Autor Íñigo Ansola. Imagen cedida por Menoscuarto Ediciones
Autor Íñigo Ansola. Imagen cedida por Menoscuarto Ediciones

A lo largo del siglo XIX y principios del XX, la moral victoriana impuso un discurso fuertemente cargado de culpa sobre quienes contraían estas enfermedades, vinculándolas al pecado, la prostitución y la inmoralidad. Se consideraban un castigo más que una enfermedad, y eso pesaba más que cualquier argumento médico. El diagnóstico era una marca indeleble, y el enfermo, muchas veces, una persona apartada de la vida pública y familiar.

Fue recientemente, con la aparición de la penicilina, a mediados del siglo XX, cuando este panorama cambió radicalmente. Por primera vez, una ETS tan devastadora como la sífilis podía curarse con una inyección. Esto supuso un antes y un después en la historia de la medicina... y también en la percepción social de estas enfermedades.

El presente: la tranquilidad engañosa

Hoy, la realidad parece radicalmente distinta. Los avances médicos y farmacológicos han permitido convertir muchas ETS en infecciones tratables o, en el peor de los casos, crónicas controlables. El VIH ya no es sinónimo de muerte, y las clamidias, gonorreas o tricomoniasis se resuelven con una tanda de antibióticos.

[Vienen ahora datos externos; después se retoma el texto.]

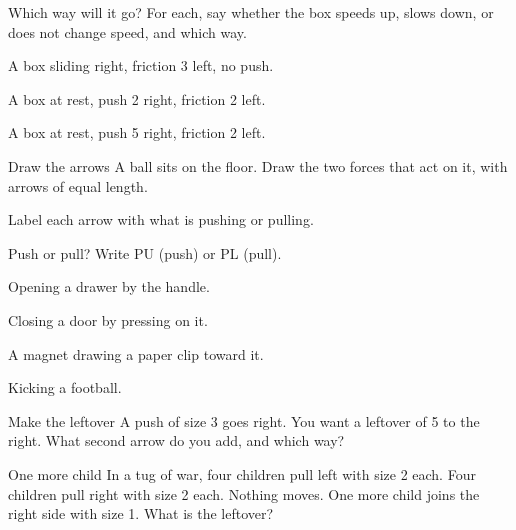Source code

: \begin{puzzle}{Which way will it go?}
For each, say whether the box speeds up, slows down, or does not change speed, and which way.
\begin{description}[leftmargin=1.6em,itemsep=0.3em,style=sameline]
\item[(a)] A box sliding right, friction 3 left, no push. \wline[4cm]
\item[(b)] A box at rest, push 2 right, friction 2 left. \wline[4cm]
\item[(c)] A box at rest, push 5 right, friction 2 left. \wline[4cm]
\end{description}
\end{puzzle}

\begin{puzzle}{Draw the arrows}
A ball sits on the floor. Draw the two forces that act on it, with arrows of equal length.
\begin{center}
\end{center}
Label each arrow with what is pushing or pulling. \wline[4cm]
\end{puzzle}

\begin{puzzle}{Push or pull?}
Write PU (push) or PL (pull).
\begin{description}[leftmargin=1.6em,itemsep=0.3em,style=sameline]
\item[(a)] Opening a drawer by the handle. \wline[1cm]
\item[(b)] Closing a door by pressing on it. \wline[1cm]
\item[(c)] A magnet drawing a paper clip toward it. \wline[1cm]
\item[(d)] Kicking a football. \wline[1cm]
\end{description}
\end{puzzle}
\clearpage

\begin{puzzle}{Make the leftover}
A push of size 3 goes right. You want a leftover of 5 to the right. What second arrow do you add, and which way? \wline[4cm]
\end{puzzle}

\begin{puzzle}{One more child}
In a tug of war, four children pull left with size 2 each. Four children pull right with size 2 each. Nothing moves. One more child joins the right side with size 1. What is the leftover? \wline[3cm]
\end{puzzle}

Pero esta evolución, lejos de generar una conciencia de responsabilidad, ha dado paso a una peligrosa despreocupación, especialmente entre los jóvenes. Las estadísticas confirman un aumento progresivo de contagios en menores de 30 años. Según datos recientes, la sífilis y la gonorrea están resurgiendo en Europa y América Latina, con tasas que no se veían desde los años 80. La normalización del sexo ocasional sin protección, potenciada por redes sociales y aplicaciones de citas, ha erosionado el mensaje de prevención.

Autor Íñigo Ansola. Imagen cedida por Menoscuarto Ediciones 2
Autor Íñigo Ansola. Imagen cedida por Menoscuarto Ediciones 2

El preservativo, que durante décadas fue el símbolo de la lucha contra el SIDA, ha perdido protagonismo en las campañas institucionales y también en la conciencia colectiva. A esto se suma una cierta "fe ciega" en la medicina moderna: se confía en que, si aparece un problema, el médico tendrá una solución rápida. Pero esta confianza es, en muchos casos, ilusoria.

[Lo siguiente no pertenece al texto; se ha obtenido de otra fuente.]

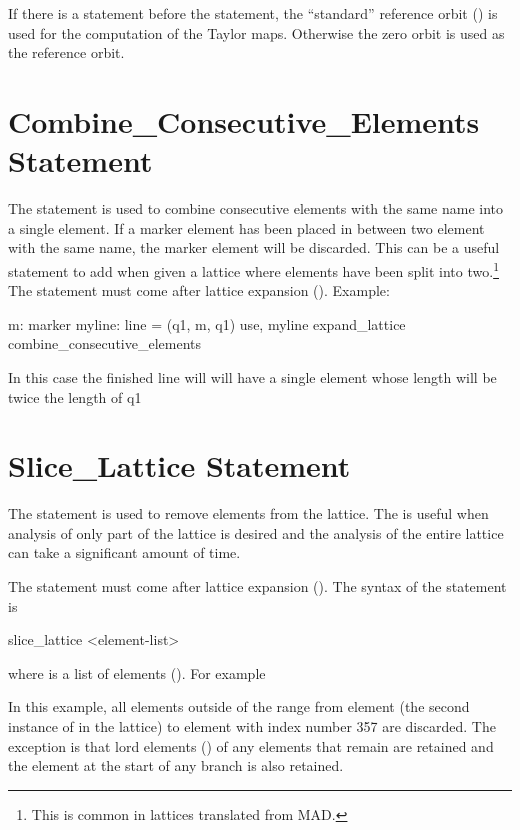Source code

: {{{{{If there is a  statement before the  statement, the
``standard'' reference orbit () is used for the computation of the Taylor
maps. Otherwise the zero orbit is used as the reference orbit.

\section{Combine_Consecutive_Elements Statement}
\label{s:merge.ele}

The  statement is used to combine consecutive elements with the same name into a
single element. If a marker element has been placed in between two element with the same name, the
marker element will be discarded. This can be a useful statement to add when given a lattice where
elements have been split into two.\footnote
  {
This is common in lattices translated from MAD.
  }
The  statement must come after lattice expansion (). Example:
\begin{example}
  m: marker
  myline: line = (q1, m, q1)
  use, myline
  expand_lattice
  combine_consecutive_elements
\end{example}
In this case the finished line will will have a single  element whose length will be twice the length of q1

\section{Slice_Lattice Statement}
\label{s:slice}

The  statement is used to remove elements from the lattice. The 
is useful when analysis of only part of the lattice is desired and the analysis of the entire
lattice can take a significant amount of time.

The  statement must come after lattice expansion (). The syntax of
the  statement is
\begin{example}
  slice_lattice <element-list>
\end{example}
where  is a list of elements (). For example
In this example, all elements outside of the range from element  (the second instance of
 in the lattice) to element with index number 357 are discarded. The exception is that lord
elements () of any elements that remain are retained and the 
element at the start of any branch is also retained.

}}}}}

Porque no todas las ETS son tratables de forma sencilla. Algunas, como el virus del papiloma humano (VPH), siguen siendo una causa de cáncer en mujeres jóvenes. Otras, como el herpes genital, no tienen cura definitiva y se arrastran toda la vida. Además, la creciente resistencia a los antibióticos en gonococos empieza a preocupar seriamente a los organismos de salud pública. Si la tendencia no se revierte, podríamos estar a las puertas de una crisis sanitaria semejante a la de principios del siglo XX.

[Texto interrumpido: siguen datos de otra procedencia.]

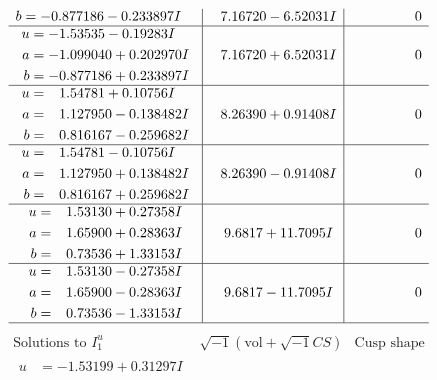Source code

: \documentclass[1p]{elsarticle_modified}
\theoremstyle{definition}
\newcommand{\I}{\sqrt{-1}}
\begin{document}
$$\begin{array}{c|c|c}
\begin{aligned}
b &= -0.877186 - 0.233897 I\end{aligned}
 & \phantom{-}7.16720 - 6.52031 I & \phantom{-0.000000 } 0 \\ \hline\begin{aligned}
u &= -1.53535 - 0.19283 I \\
a &= -1.099040 + 0.202970 I \\
b &= -0.877186 + 0.233897 I\end{aligned}
 & \phantom{-}7.16720 + 6.52031 I & \phantom{-0.000000 } 0 \\ \hline\begin{aligned}
u &= \phantom{-}1.54781 + 0.10756 I \\
a &= \phantom{-}1.127950 - 0.138482 I \\
b &= \phantom{-}0.816167 - 0.259682 I\end{aligned}
 & \phantom{-}8.26390 + 0.91408 I & \phantom{-0.000000 } 0 \\ \hline\begin{aligned}
u &= \phantom{-}1.54781 - 0.10756 I \\
a &= \phantom{-}1.127950 + 0.138482 I \\
b &= \phantom{-}0.816167 + 0.259682 I\end{aligned}
 & \phantom{-}8.26390 - 0.91408 I & \phantom{-0.000000 } 0 \\ \hline\begin{aligned}
u &= \phantom{-}1.53130 + 0.27358 I \\
a &= \phantom{-}1.65900 + 0.28363 I \\
b &= \phantom{-}0.73536 + 1.33153 I\end{aligned}
 & \phantom{-}9.6817 + 11.7095 I & \phantom{-0.000000 } 0 \\ \hline\begin{aligned}
u &= \phantom{-}1.53130 - 0.27358 I \\
a &= \phantom{-}1.65900 - 0.28363 I \\
b &= \phantom{-}0.73536 - 1.33153 I\end{aligned}
 & \phantom{-}9.6817 - 11.7095 I & \phantom{-0.000000 } 0\\
 \hline 
 \end{array}$$\newpage$$\begin{array}{c|c|c}  
\text{Solutions to }I^u_{1}& \I (\text{vol} + \sqrt{-1}CS) & \text{Cusp shape}\\
 \hline 
\begin{aligned}
u &= -1.53199 + 0.31297 I \\

\end{aligned}
\end{array}$$
\end{document}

Frente a este panorama, es urgente recuperar una visión responsable de la sexualidad. No desde el moralismo, sino desde el conocimiento. Saber que la libertad sexual conlleva también una obligación con uno mismo y con el otro. Y que la confianza en la medicina no debe sustituir la prudencia ni la prevención. En este sentido, conviene recordar algo que nuestros abuelos sabían de sobra: que el cuerpo no es invulnerable, que los actos tienen consecuencias, y que la salud no se defiende solo en el sistema sanitario, sino también en el juicio personal.